Abstract
Balancing competing objectives is omnipresent across science and engineering — drug efficacy versus toxicity, model accuracy versus latency, material strength versus weight. Multi-objective Bayesian optimization (MOBO) is the standard approach: fit a probabilistic surrogate to each objective, then optimize an acquisition function to select the next design. In practice, however, surrogate and acquisition choices rarely transfer across problems, and the per-step refitting and re-optimization overhead accumulates quickly in parallel or time-sensitive loops.
We present TAMO, a transformer that replaces the entire surrogate-plus-acquisition stack with a single forward pass. By operating directly over the optimization history — without fitting any task-specific model - TAMO can be pretrained once on diverse synthetic tasks and transferred to new problems in any input or objective dimensionality, with no retraining required.
Across synthetic benchmarks and real-world tasks, TAMO reduces proposal time by 50–1000× versus GP-based MOBO while matching or improving Pareto quality under tight evaluation budgets. These results demonstrate that in-context learning is a viable path toward plug-and-play multi-objective optimization — removing the need for per-task surrogate engineering without sacrificing solution quality.

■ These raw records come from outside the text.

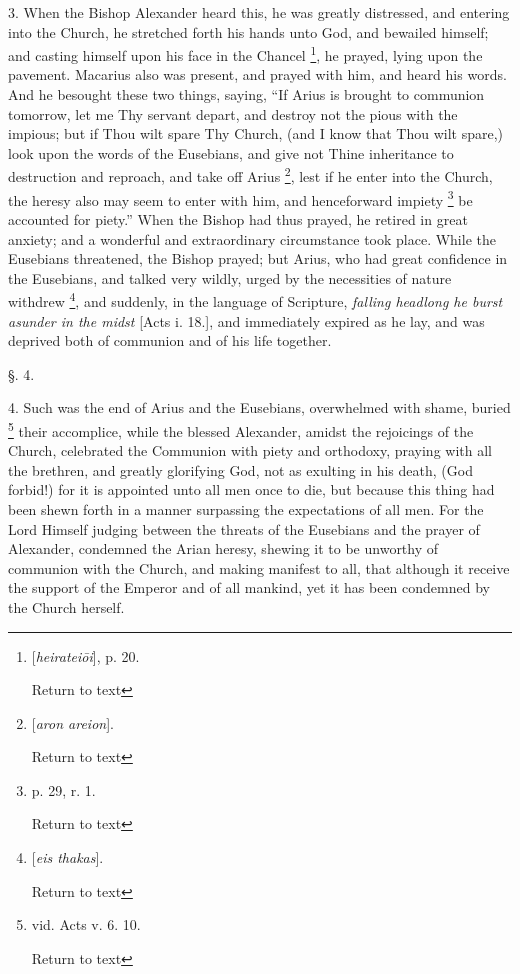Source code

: 3. When the Bishop Alexander heard this, he was
greatly distressed, and entering into the Church, he stretched forth
his hands unto God, and bewailed himself; and casting himself upon his
face in the Chancel \footnote{[\emph{heiratei\={o}i}], p. 20.

Return to text}, he
prayed, lying upon the pavement. Macarius also was present, and prayed
with him, and heard his words. And he besought these two things,
saying, “If Arius is brought to communion tomorrow, let me Thy
servant depart, and destroy not the pious with the impious; but if
Thou wilt spare Thy Church, (and I know that Thou wilt spare,) look
upon the words of the Eusebians, and give not Thine inheritance to
destruction and reproach, and take off Arius \footnote{[\emph{aron areion}].

Return to text}, lest if he enter into the Church, the heresy also may seem to
enter with him, and henceforward impiety \footnote{p. 29, r. 1.

Return to text} be accounted for piety.” When the Bishop had thus prayed, he
retired in great anxiety; and a wonderful and extraordinary
circumstance took place. While the Eusebians threatened, the Bishop
prayed; but Arius, who had great confidence in the Eusebians, and
talked very wildly, urged by the necessities of nature withdrew \footnote{[\emph{eis thakas}].

Return to text}, and suddenly, in the language of Scripture, \emph{falling
headlong he burst asunder in the midst} [Acts i. 18.], and
immediately expired as he lay, and was deprived both of communion and
of his life together.

§. 4.

4. Such was the end of Arius and the Eusebians,
overwhelmed with shame, buried \footnote{vid. Acts v. 6. 10.

Return to text} their accomplice, while the blessed Alexander, amidst the
rejoicings of the Church, celebrated the Communion with piety and
orthodoxy, praying with all the brethren, and greatly glorifying God,
not as exulting in his death, (God forbid!) for it is appointed unto
all men once to die, but because this thing had been shewn forth in a
manner surpassing the expectations of all men. For the Lord Himself
judging between the threats of the Eusebians and the prayer of
Alexander, condemned the Arian heresy, shewing it to be unworthy
of communion with the Church, and making manifest to all, that
although it receive the support of the Emperor and of all mankind, yet
it has been condemned by the Church herself.

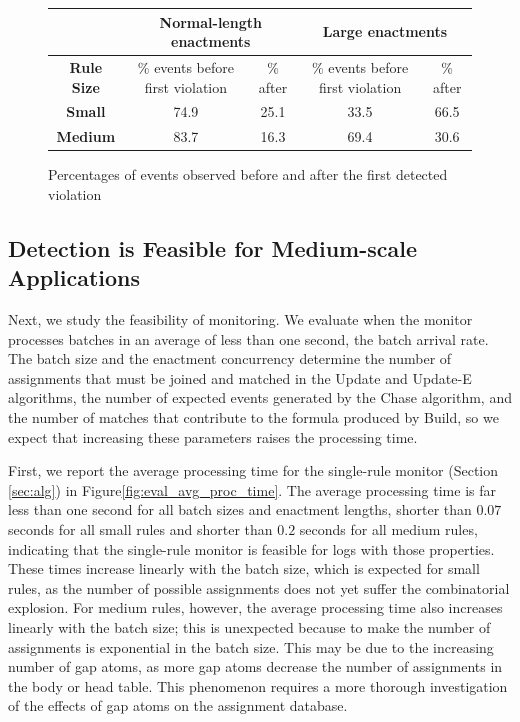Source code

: \begin{figure}[ht]
  \vspace{-2mm}
  \centering
  \begin{footnotesize}
    \renewcommand{\arraystretch}{1.6}
  \begin{tabular}[t]{|c||c|c||c|c|}\cline{2-5}
   \multicolumn{1}{c}{}         & \multicolumn{2}{|c||}{\bf Normal-length enactments}          & \multicolumn{2}{|c|}{\bf Large enactments}  \\\hline
    {\bf Rule Size}   & \% events before first violation  & \% after & \% events before first violation  & \% after \\\hline
    {\bf Small}  & 74.9 & 25.1  & 33.5 & 66.5                 \\\hline
    {\bf Medium} & 83.7 & 16.3  & 69.4 & 30.6              \\\hline
  \end{tabular}
  \end{footnotesize}
  \caption{Percentages of events observed before and after the first detected violation}
  \vspace*{-2mm}
  \label{fig:eval_early_detection_benefits}
\end{figure}

\subsection{Detection is Feasible for Medium-scale Applications}
\label{subsec:log-properties}

Next,
we study the feasibility of monitoring.
We evaluate when the monitor
processes batches
in an average of less than one second,
the batch arrival rate.
The batch size and the enactment concurrency
determine the number of assignments
that must be joined and matched
in the {\sf Update} and {\sf Update-E} algorithms,
the number of expected events generated by the {\sf Chase} algorithm,
and the number of matches that contribute 
to the formula produced by {\sf Build},
so we expect that increasing these parameters raises the processing time.

First, we report the average processing time
for the single-rule monitor (Section \ref{sec:alg})
in Figure\:\ref{fig:eval_avg_proc_time}.
The average processing time is far less than one second
for all batch sizes and enactment lengths,
shorter than $0.07$ seconds for all small rules and 
shorter than $0.2$ seconds for all medium rules,
indicating that the single-rule monitor is feasible
for logs with those properties.
These times increase linearly with the batch size,
which is expected for small rules,
as the number of possible assignments
does not yet suffer the combinatorial explosion.
For medium rules, however,
the average processing time also increases linearly
with the batch size;
this is unexpected because
to make the number of assignments
is exponential in the batch size.
This may be due to the increasing number of gap atoms,
as more gap atoms decrease
the number of assignments in the body or head table.
This phenomenon requires a more thorough investigation
of the effects of gap atoms on the assignment database.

Limitations of Classical MOBO
Real-world design problems rarely have a single number to maximize. The answer is not a single point but a Pareto front: the set of designs where no objective can be improved without hurting another. The goal of multi-objective optimization is to approximate this front with as few costly evaluations as possible.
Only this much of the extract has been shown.